Main page

Quick Start

Run "Kanzi -h" so see the help general page and "Kanzi -c -h" or "Kanzi -d -h" to see the help page for compression and decompression respectively.

The easiest way to compress is to use one of the existing pre-defined levels (0 to 9) using "-l".

The input file or directory must be provided with "-i".

The output file or directory can be provided with "-o".

Use "-b" to specify a block size (if omitted the default block size is selected).

The compression or decompression can be done concurrently by providing the number of jobs using "-j".

Instead of a specific compression level, one can specify the transforms and entropy to use by using "-t" and "-e".

See the help pages for the list of transforms and entropy codecs available.

The order of the parameters on the command line does not matter.

Examples:

Kanzi -c -i foo.txt -o none -b 4m -l 4 -v 3

Do a dry-run compression of foo.txt using block of 4 MB and the level 4 with a verbosity set to 3.

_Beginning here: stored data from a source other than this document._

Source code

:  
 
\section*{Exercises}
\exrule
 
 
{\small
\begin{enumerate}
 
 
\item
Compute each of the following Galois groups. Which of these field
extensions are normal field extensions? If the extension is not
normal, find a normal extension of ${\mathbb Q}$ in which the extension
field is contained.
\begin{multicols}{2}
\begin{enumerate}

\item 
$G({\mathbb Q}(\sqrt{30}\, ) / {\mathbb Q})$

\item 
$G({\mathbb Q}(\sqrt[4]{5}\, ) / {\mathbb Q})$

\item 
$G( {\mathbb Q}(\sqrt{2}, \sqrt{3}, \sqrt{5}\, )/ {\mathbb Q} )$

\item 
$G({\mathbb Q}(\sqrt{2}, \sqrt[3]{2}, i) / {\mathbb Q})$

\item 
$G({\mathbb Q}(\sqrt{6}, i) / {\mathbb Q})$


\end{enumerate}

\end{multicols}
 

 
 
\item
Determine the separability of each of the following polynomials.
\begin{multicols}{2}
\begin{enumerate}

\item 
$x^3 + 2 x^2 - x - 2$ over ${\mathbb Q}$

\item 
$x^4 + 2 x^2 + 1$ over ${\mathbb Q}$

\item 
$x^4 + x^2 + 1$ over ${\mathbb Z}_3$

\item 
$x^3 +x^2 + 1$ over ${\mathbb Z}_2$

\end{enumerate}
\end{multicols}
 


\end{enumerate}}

Kanzi -c -i foo.txt -f -t BWT+MTFT+ZRLT -b 4m -e FPAQ -j 4

Compress foo.txt to foo.txt.knz and overwrite the output file if it already exists. Use the Burrows-Wheeler, Move-to-front and Zero Run Length transforms followed by the FPAQ entropy codec. Use 4 jobs to compress the file.

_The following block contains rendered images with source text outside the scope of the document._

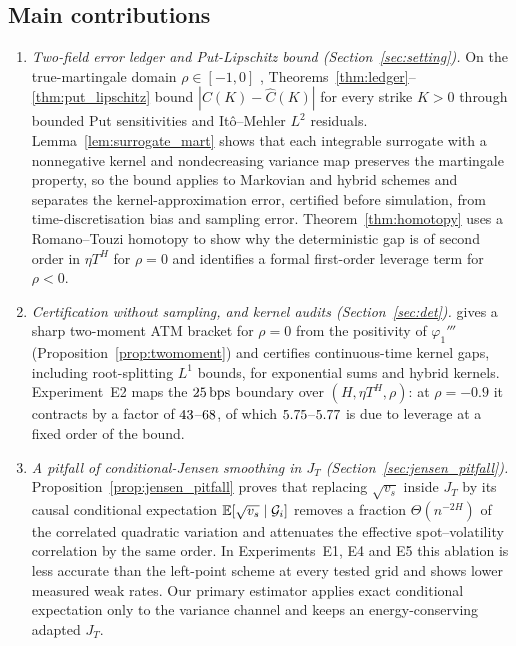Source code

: \subsection*{Main contributions}

\begin{enumerate}[1.]
  \item \emph{Two-field error ledger and Put-Lipschitz bound (Section~\ref{sec:setting}).} On the true-martingale domain $\rho\in[-1,0]$ \citep{Gassiat2019}, Theorems~\ref{thm:ledger}--\ref{thm:put_lipschitz} bound $|C(K)-\hat{C}(K)|$ for every strike $K>0$ through bounded Put sensitivities and It\^o--Mehler $L^2$ residuals. Lemma~\ref{lem:surrogate_mart} shows that each integrable surrogate with a nonnegative kernel and nondecreasing variance map preserves the martingale property, so the bound applies to Markovian and hybrid schemes and separates the kernel-approximation error, certified before simulation, from time-discretisation bias and sampling error. Theorem~\ref{thm:homotopy} uses a Romano--Touzi homotopy to show why the deterministic gap is of second order in $\eta T^H$ for $\rho=0$ and identifies a formal first-order leverage term for $\rho<0$.
  \item \emph{Certification without sampling, and kernel audits (Section~\ref{sec:det}).} \RCDet{} gives a sharp two-moment ATM bracket for $\rho=0$ from the positivity of $\varphi_1'''$ (Proposition~\ref{prop:twomoment}) and certifies continuous-time kernel gaps, including root-splitting $L^1$ bounds, for \citet{BayerBreneis2023} exponential sums and \citet{BennedsenLundePakkanen2017} hybrid kernels. Experiment~E2 maps the $25\,\mathrm{bps}$ boundary over $(H,\eta T^H,\rho)$: at $\rho=-0.9$ it contracts by a factor of $43$--$68$, of which $5.75$--$5.77$ is due to leverage at a fixed order of the bound.
  \item \emph{A pitfall of conditional-Jensen smoothing in $J_T$ (Section~\ref{sec:jensen_pitfall}).} Proposition~\ref{prop:jensen_pitfall} proves that replacing $\sqrt{v_s}$ inside $J_T$ by its causal conditional expectation $\mathbb{E}[\sqrt{v_s}\mid\mathcal{G}_i]$ removes a fraction $\Theta(n^{-2H})$ of the correlated quadratic variation and attenuates the effective spot--volatility correlation by the same order. In Experiments~E1, E4 and E5 this ablation is less accurate than the left-point scheme at every tested grid and shows lower measured weak rates. Our primary estimator \RCCE{} applies exact conditional expectation only to the variance channel and keeps an energy-conserving adapted $J_T$.

\end{enumerate}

Kanzi -d -i foo.knz -f -j 2

Decompress the file foo.knz to foo.knz.bak and force an overwrite. Use 2 jobs to decompress the file.

Package hierarchy

kanzi

app -> [io, transform, internal]
benchmark -> [entropy, transform, bitstream, hash, internal]
bitstream -> [util, internal]
entropy -> [internal, bitstream, util]
internal -> []
io -> [entropy, transform, bitstream, hash, internal]
transform -> [entropy, bitstream, internal]
hash-> []

Description:

kanzi: definitions of common classes and interfaces
app: contains the main applications (block compressor and decompressor)
benchmark: benchmarking code
bitstream: utilities to manipulate a stream of data at the bit level
entropy: implementation of several common entropy codecs
internal: non public utilities
io: implementation of io.Reader and io.Writer with block codec (de)compression
transform: implementation of common data transforms
hash: implementation of the xxHash32 and other utility functions

Block compressor

Usage

Kanzi -h

Kanzi 2.3.0 (c) Frederic Langlet

Credits: Matt Mahoney, Yann Collet, Jan Ondrus, Yuta Mori, Ilya Muravyov,
         Neal Burns, Fabian Giesen, Jarek Duda, Ilya Grebnov

   -h, --help
        Display this message

   -c, --compress
        Compress mode

   -d, --decompress
        Decompress mode

   -i, --input=<inputName>
        Mandatory name of the input file or directory or 'stdin'
        When the source is a directory, all files in it will be processed.
        Provide /. at the end of the directory name to avoid recursion.
        (EG: myDir/. => no recursion)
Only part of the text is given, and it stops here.